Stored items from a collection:
□ □ □

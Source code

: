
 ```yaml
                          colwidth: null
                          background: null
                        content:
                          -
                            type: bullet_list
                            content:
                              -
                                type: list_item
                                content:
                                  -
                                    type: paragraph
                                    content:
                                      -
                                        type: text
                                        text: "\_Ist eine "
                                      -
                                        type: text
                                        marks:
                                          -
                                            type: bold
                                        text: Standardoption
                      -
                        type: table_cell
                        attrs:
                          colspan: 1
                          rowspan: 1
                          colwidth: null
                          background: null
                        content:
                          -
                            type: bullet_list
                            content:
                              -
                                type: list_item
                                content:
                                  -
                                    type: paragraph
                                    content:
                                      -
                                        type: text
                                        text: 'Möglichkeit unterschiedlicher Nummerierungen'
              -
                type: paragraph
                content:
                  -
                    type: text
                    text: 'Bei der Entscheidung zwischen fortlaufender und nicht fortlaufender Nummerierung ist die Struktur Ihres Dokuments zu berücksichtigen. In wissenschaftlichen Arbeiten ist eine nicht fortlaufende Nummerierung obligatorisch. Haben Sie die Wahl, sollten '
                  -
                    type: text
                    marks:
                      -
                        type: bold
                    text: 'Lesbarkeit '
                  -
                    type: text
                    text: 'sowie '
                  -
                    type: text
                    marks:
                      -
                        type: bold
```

□ □ □

Problem statement:
Each of the records above is to be reproduced word for word.

Exercise result:
Source code

:
 ```yaml
                          colwidth: null
                          background: null
                        content:
                          -
                            type: bullet_list
                            content:
                              -
                                type: list_item
                                content:
                                  -
                                    type: paragraph
                                    content:
                                      -
                                        type: text
                                        text: "\_Ist eine "
                                      -
                                        type: text
                                        marks:
                                          -
                                            type: bold
                                        text: Standardoption
                      -
                        type: table_cell
                        attrs:
                          colspan: 1
                          rowspan: 1
                          colwidth: null
                          background: null
                        content:
                          -
                            type: bullet_list
                            content:
                              -
                                type: list_item
                                content:
                                  -
                                    type: paragraph
                                    content:
                                      -
                                        type: text
                                        text: 'Möglichkeit unterschiedlicher Nummerierungen'
              -
                type: paragraph
                content:
                  -
                    type: text
                    text: 'Bei der Entscheidung zwischen fortlaufender und nicht fortlaufender Nummerierung ist die Struktur Ihres Dokuments zu berücksichtigen. In wissenschaftlichen Arbeiten ist eine nicht fortlaufende Nummerierung obligatorisch. Haben Sie die Wahl, sollten '
                  -
                    type: text
                    marks:
                      -
                        type: bold
                    text: 'Lesbarkeit '
                  -
                    type: text
                    text: 'sowie '
                  -
                    type: text
                    marks:
                      -
                        type: bold
```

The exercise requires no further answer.